極上エリートの甘美な溺愛
篠田とのことをようやく玲華に話すことができ、重荷をおろした気持ちになったんだろう。
篠田の車に何度もピアスを落とすほど、不安定な気持ちを抱えていたのかもしれない。
どこにも影がない沙耶香の笑顔を目の前にして、玲華の気持ちも弾んだ。
そんな明るい気持ちで玲華がオムライスを食べようとすると、沙耶香が思い出したように問いかける。

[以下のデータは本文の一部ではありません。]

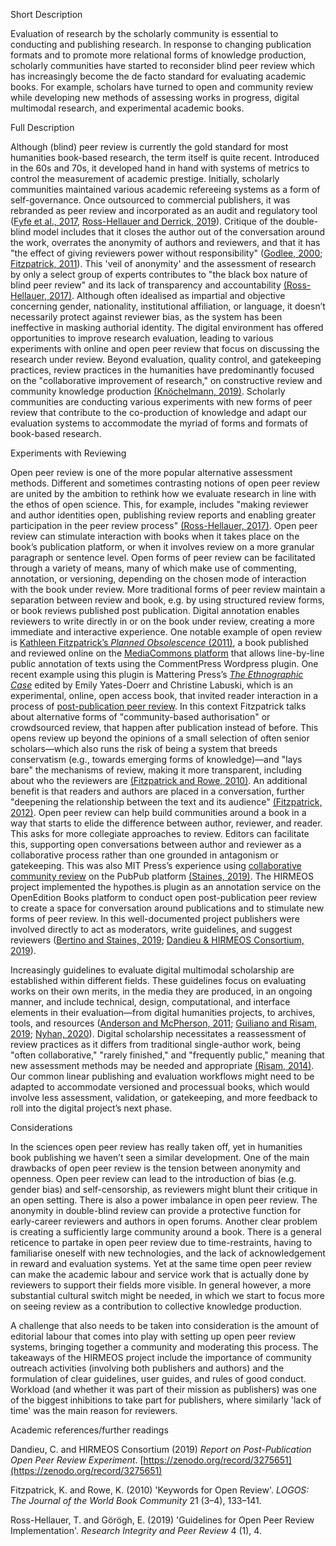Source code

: Short Description

Evaluation of research by the scholarly community is essential to conducting and publishing research. In response to changing publication formats and to promote more relational forms of knowledge production, scholarly communities have started to reconsider blind peer review which has increasingly become the de facto standard for evaluating academic books. For example, scholars have turned to open and community review while developing new methods of assessing works in progress, digital multimodal research, and experimental academic books.

Full Description

Although (blind) peer review is currently the gold standard for most humanities book-based research, the term itself is quite recent. Introduced in the 60s and 70s, it developed hand in hand with systems of metrics to control the measurement of academic prestige. Initially, scholarly communities maintained various academic refereeing systems as a form of self-governance. Once outsourced to commercial publishers, it was rebranded as peer review and incorporated as an audit and regulatory tool ([Fyfe et al., 2017](https://doi.org/10.5281/zenodo.546100), [Ross-Hellauer and Derrick, 2019](https://ressh2019.webs.upv.es/wp-content/uploads/2019/10/ressh_2019_paper_2.pdf)). Critique of the double-blind model includes that it closes the author out of the conversation around the work, overrates the anonymity of authors and reviewers, and that it has "the effect of giving reviewers power without responsibility" ([Godlee, 2000](http://ebookcentral.proquest.com/lib/coventry/detail.action?docID=3318111); [Fitzpatrick, 2011](https://mcpress.media-commons.org/plannedobsolescence/)). This 'veil of anonymity' and the assessment of research by only a select group of experts contributes to "the black box nature of blind peer review" and its lack of transparency and accountability [(Ross-Hellauer, 2017)](https://doi.org/10.12688/f1000research.11369.2). Although often idealised as impartial and objective concerning gender, nationality, institutional affiliation, or language, it doesn’t necessarily protect against reviewer bias, as the system has been ineffective in masking authorial identity. The digital environment has offered opportunities to improve research evaluation, leading to various experiments with online and open peer review that focus on discussing the research under review. Beyond evaluation, quality control, and gatekeeping practices, review practices in the humanities have predominantly focused on the "collaborative improvement of research," on constructive review and community knowledge production [(Knöchelmann, 2019)](https://doi.org/10.3390/publications7040065). Scholarly communities are conducting various experiments with new forms of peer review that contribute to the co-production of knowledge and adapt our evaluation systems to accommodate the myriad of forms and formats of book-based research.

Experiments with Reviewing

Open peer review is one of the more popular alternative assessment methods. Different and sometimes contrasting notions of open peer review are united by the ambition to rethink how we evaluate research in line with the ethos of open science. This, for example, includes "making reviewer and author identities open, publishing review reports and enabling greater participation in the peer review process" [(Ross-Hellauer, 2017)](https://doi.org/10.12688/f1000research.11369.2). Open peer review can stimulate interaction with books when it takes place on the book’s publication platform, or when it involves review on a more granular paragraph or sentence level. Open forms of peer review can be facilitated through a variety of means, many of which make use of commenting, annotation, or versioning, depending on the chosen mode of interaction with the book under review. More traditional forms of peer review maintain a separation between review and book, e.g. by using structured review forms, or book reviews published post publication. Digital annotation enables reviewers to write directly in or on the book under review, creating a more immediate and interactive experience. One notable example of open review is [Kathleen Fitzpatrick’s *Planned Obsolescence* (2011)](https://mcpress.media-commons.org/plannedobsolescence/), a book published and reviewed online on the [MediaCommons platform](https://mcpress.media-commons.org/plannedobsolescence/) that allows line-by-line public annotation of texts using the CommentPress Wordpress plugin. One recent example using this plugin is Mattering Press’s [*The Ethnographic Case*](https://www.matteringpress.org/books/the-ethnographic-case (2017)) edited by Emily Yates-Doerr and Christine Labuski, which is an experimental, online, open access book, that invited reader interaction in a process of [post-publication peer review](https://processing.matteringpress.org/ethnographiccase/). In this context Fitzpatrick talks about alternative forms of "community-based authorisation" or crowdsourced review, that happen after publication instead of before. This opens review up beyond the opinions of a small selection of often senior scholars—which also runs the risk of being a system that breeds conservatism (e.g., towards emerging forms of knowledge)—and "lays bare" the mechanisms of review, making it more transparent, including about who the reviewers are [(Fitzpatrick and Rowe, 2010)](https://doi.org/10.1163/095796511X560024). An additional benefit is that readers and authors are placed in a conversation, further "deepening the relationship between the text and its audience" [(Fitzpatrick, 2012)](https://doi.org/10.5749/minnesota/9780816677948.003.0046). Open peer review can help build communities around a book in a way that starts to elide the difference between author, reviewer, and reader. This asks for more collegiate approaches to review. Editors can facilitate this, supporting open conversations between author and reviewer as a collaborative process rather than one grounded in antagonism or gatekeeping. This was also MIT Press’s experience using [collaborative community review](https://notes.knowledgefutures.org/pub/ek9zpak0/) on the PubPub platform [(Staines, 2019)](https://notes.knowledgefutures.org/pub/ek9zpak0). The HIRMEOS project implemented the hypothes.is plugin as an annotation service on the OpenEdition Books platform to conduct open post-publication peer review to create a space for conversation around publications and to stimulate new forms of peer review. In this well-documented project publishers were involved directly to act as moderators, write guidelines, and suggest reviewers ([Bertino and Staines, 2019](https://doi.org/10.3390/publications7020041); [Dandieu & HIRMEOS Consortium, 2019](https://doi.org/10.5281/zenodo.3275651)).

Increasingly guidelines to evaluate digital multimodal scholarship are established within different fields. These guidelines focus on evaluating works on their own merits, in the media they are produced, in an ongoing manner, and include technical, design, computational, and interface elements in their evaluation—from digital humanities projects, to archives, tools, and resources ([Anderson and McPherson, 2011](https://doi.org/10.1632/prof.2011.2011.1.136); [Guiliano and Risam, 2019](https://doi.org/10.21428/3e88f64f.941f9859); [Nyhan, 2020](https://doi.org/10.11647/obp.0192.07)). Digital scholarship necessitates a reassessment of review practices as it differs from traditional single-author work, being "often collaborative," "rarely finished," and "frequently public," meaning that new assessment methods may be needed and appropriate [(Risam, 2014)](https://doi.org/10.7264/n3wq0220). Our common linear publishing and evaluation workflows might need to be adapted to accommodate versioned and processual books, which would involve less assessment, validation, or gatekeeping, and more feedback to roll into the digital project’s next phase. 

Considerations

In the sciences open peer review has really taken off, yet in humanities book publishing we haven’t seen a similar development. One of the main drawbacks of open peer review is the tension between anonymity and openness. Open peer review can lead to the introduction of bias (e.g. gender bias) and self-censorship, as reviewers might blunt their critique in an open setting. There is also a power imbalance in open peer review. The anonymity in double-blind review can provide a protective function for early-career reviewers and authors in open forums. Another clear problem is creating a sufficiently large community around a book. There is a general reticence to partake in open peer review due to time-restraints, having to familiarise oneself with new technologies, and the lack of acknowledgement in reward and evaluation systems. Yet at the same time open peer review can make the academic labour and service work that is actually done by reviewers to support their fields more visible. In general however, a more substantial cultural switch might be needed, in which we start to focus more on seeing review as a contribution to collective knowledge production.

A challenge that also needs to be taken into consideration is the amount of editorial labour that comes into play with setting up open peer review systems, bringing together a community and moderating this process. The takeaways of the HIRMEOS project include the importance of community outreach activities (involving both publishers and authors) and the formulation of clear guidelines, user guides, and rules of good conduct. Workload (and whether it was part of their mission as publishers) was one of the biggest inhibitions to take part for publishers, where similarly 'lack of time' was the main reason for reviewers. 

Academic references/further readings

Dandieu, C. and HIRMEOS Consortium (2019) *Report on Post-Publication Open Peer Review Experiment*. [https://zenodo.org/record/3275651](https://zenodo.org/record/3275651)

Fitzpatrick, K. and Rowe, K. (2010) 'Keywords for Open Review'. *LOGOS: The Journal of the World Book Community* 21 (3–4), 133–141.

Ross-Hellauer, T. and Görögh, E. (2019) 'Guidelines for Open Peer Review Implementation'. *Research Integrity and Peer Review* 4 (1), 4.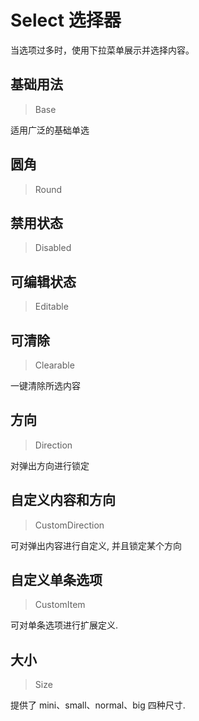 
# Select 选择器

当选项过多时，使用下拉菜单展示并选择内容。

## 基础用法

> Base

适用广泛的基础单选

## 圆角

> Round



## 禁用状态

> Disabled



## 可编辑状态

> Editable



## 可清除

> Clearable

一键清除所选内容

## 方向

> Direction

对弹出方向进行锁定

## 自定义内容和方向

> CustomDirection

可对弹出内容进行自定义, 并且锁定某个方向

## 自定义单条选项

> CustomItem

可对单条选项进行扩展定义.

## 大小

> Size

提供了 mini、small、normal、big 四种尺寸.
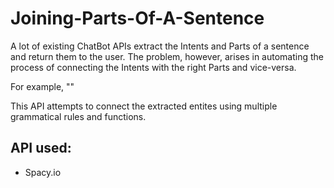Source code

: # Joining-Parts-Of-A-Sentence

A lot of existing ChatBot APIs extract the Intents and Parts of a sentence and return them to the user. The problem, however, arises in automating the process of connecting the Intents with the right Parts and vice-versa. 

For example, "" 

This API attempts to connect the extracted entites using multiple grammatical rules and functions. 

## API used:
- Spacy.io
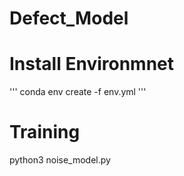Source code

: # Defect_Model

# Install Environmnet
'''
conda env create -f env.yml
'''

# Training
python3 noise_model.py
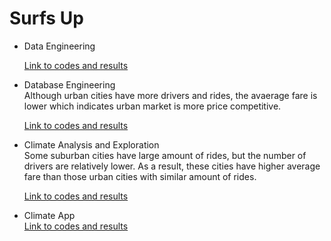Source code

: # Surfs Up
* Data Engineering  
  
  [Link to codes and results](https://github.com/nelsonxw/Advanced_Data_Storage_Retrieval/blob/master/data_engineering.ipynb)
  <br>
* Database Engineering  
  Although urban cities have more drivers and rides, the avaerage fare is lower which indicates urban market is more price competitive.
  
  [Link to codes and results](https://github.com/nelsonxw/Advanced_Data_Storage_Retrieval/blob/master/database_engineering.ipynb)
  <br>
  

* Climate Analysis and Exploration  
  Some suburban cities have large amount of rides, but the number of drivers are relatively lower.  As a result, these cities have higher average fare than those urban cities with similar amount of rides.
  
  [Link to codes and results](https://github.com/nelsonxw/Advanced_Data_Storage_Retrieval/blob/master/climate_analysis.ipynb)
  <br>
 
 * Climate App   
  [Link to codes and results](https://github.com/nelsonxw/Advanced_Data_Storage_Retrieval/blob/master/app.py)
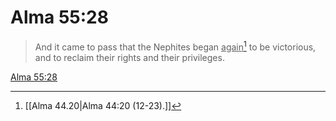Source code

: # Alma 55:28

> And it came to pass that the Nephites began <u>again</u>[^a] to be victorious, and to reclaim their rights and their privileges.

[Alma 55:28](https://www.churchofjesuschrist.org/study/scriptures/bofm/alma/55?lang=eng&id=p28#p28)


[^a]: [[Alma 44.20|Alma 44:20 (12-23).]]
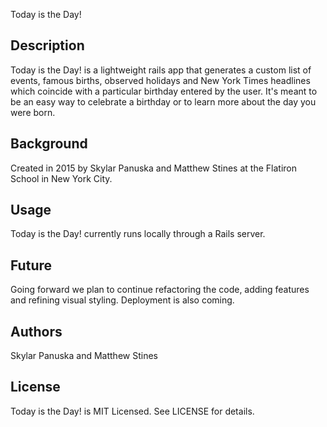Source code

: Today is the Day!

## Description

Today is the Day! is a lightweight rails app that generates a custom list of events, famous births, observed holidays and New York Times headlines which coincide with a particular birthday entered by the user. It's meant to be an easy way to celebrate a birthday or to learn more about the day you were born.

## Background

Created in 2015 by Skylar Panuska and Matthew Stines at the Flatiron School in New York City.

## Usage

Today is the Day! currently runs locally through a Rails server.

## Future

Going forward we plan to continue refactoring the code, adding features and refining visual styling. Deployment is also coming.

## Authors

Skylar Panuska and Matthew Stines

## License

Today is the Day! is MIT Licensed. See LICENSE for details.
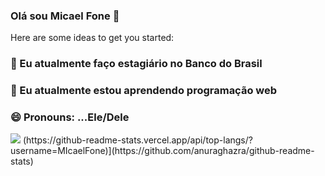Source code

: ### Olá sou Micael Fone 👋

 
Here are some ideas to get you started:

### 🔭 Eu atualmente faço estagiário no Banco do Brasil
###  🌱 Eu atualmente estou aprendendo programação web
###  😄 Pronouns: ...Ele/Dele
<picture>
  <source
    srcset="https://github-readme-stats.vercel.app/api?username=MIcaelFone&show_icons=true&theme=dark"
    media="(prefers-color-scheme: dark)"
  />
  <source
    srcset="https://github-readme-stats.vercel.app/api?username=MIcaelFone&show_icons=true"
    media="(prefers-color-scheme: light), (prefers-color-scheme: no-preference)"
  />
  <img src="https://github-readme-stats.vercel.app/api?username=MIcaelFone&show_icons=true" />
</picture>
 (https://github-readme-stats.vercel.app/api/top-langs/?username=MIcaelFone)](https://github.com/anuraghazra/github-readme-stats)

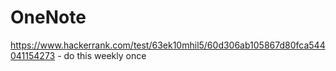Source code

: # OneNote

https://www.hackerrank.com/test/63ek10mhil5/60d306ab105867d80fca544041154273 - do this weekly once
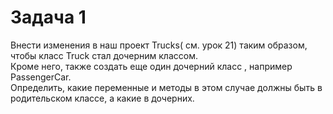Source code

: # Задача 1
Внести изменения в наш проект Trucks( см. урок 21) таким образом, чтобы класс Truck  стал дочерним классом.  
Кроме него, также создать еще один дочерний класс , например PassengerCar.  
Определить, какие переменные и методы в этом случае должны быть в родительском классе, а какие в дочерних.













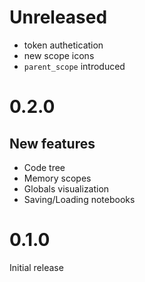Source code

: # Unreleased

* token authetication
* new scope icons
* `parent_scope` introduced

# 0.2.0

## New features

* Code tree
* Memory scopes
* Globals visualization
* Saving/Loading notebooks

# 0.1.0

Initial release
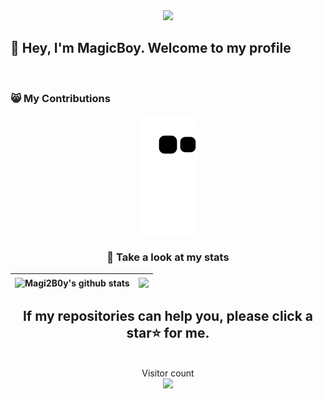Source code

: <div align="center">
  <img src="https://user-images.githubusercontent.com/5679180/79618120-0daffb80-80be-11ea-819e-d2b0fa904d07.gif" width="27px">
</div>

## 👋 Hey, I'm MagicBoy. Welcome to my profile
  <br>

### 😸 My Contributions

<div align="center">
<img src="https://raw.githubusercontent.com/Magi2B0y/Magi2B0y/main/assets/github-contribution-grid-snake.svg" />
<br>

### 🍉 Take a look at my stats

<div align="center" width="100%">

| <a> <img height="180em" align="center" src="https://github-readme-stats.vercel.app/api?username=Magi2B0y&show_icons=true&theme=buefy&hide_border=true" alt="Magi2B0y's github stats" /> </a> | <a> <img height="180em" align="center" src="https://github-readme-stats.vercel.app/api/top-langs/?username=Magi2B0y&layout=compact&theme=buefy&hide=html,CSS,Smarty,SCSS,LESS,JavaScript,Yacc" /> </a> | 
| ------------- | ------------- |
</div>

## If my repositories can help you, please click a star⭐ for me. 

<p align="center"> 
  <br>
  Visitor count
  <br>
  <img src="https://profile-counter.glitch.me/Magi2B0y/count.svg" />
</p>
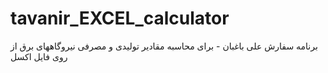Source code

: # tavanir_EXCEL_calculator
برنامه سفارش علی باغبان - برای محاسبه مقادیر تولیدی و مصرفی نیروگاههای برق از روی فایل اکسل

「で?将平くんに二度も拒否されたって思い込んでる玲華は、これからどうするの?諦めちゃうわけ?」
「な、何よ……。二度もってわざわざ強調しなくてもいいじゃない」
「だって、それは玲華が自分で言ったんでしょ?」
「まあ、それはそうなんだけど」
俯く暗い声に、沙耶香はくすりと笑い玲華の顔を覗き込んだ。
「拓人が言ってたよ。将平くん、玲華のことを独り占めしたいって気持ちを体中から出してたって」
玲華と一緒にいる篠田を睨みつける将平の視線に殺されるんじゃないかと恐怖を覚えたと篠田が言っていたことは黙っておこう。
沙耶香はハンバーグを食べながら、相変わらず落ち込んだまま食事を続ける玲華に苦笑した。
将平くんのこと、今も好きなくせに。
「将平くん、玲華のこと好きだと思うけどなあ」
ぽつり。
口から出た言葉に、玲華は反応して大きな声をあげた。
「だったら、キスした途端、悪いなんて言ってあやまらないでよ」
沙耶香の能天気な言葉につられるように、玲華は思わず声を荒げた。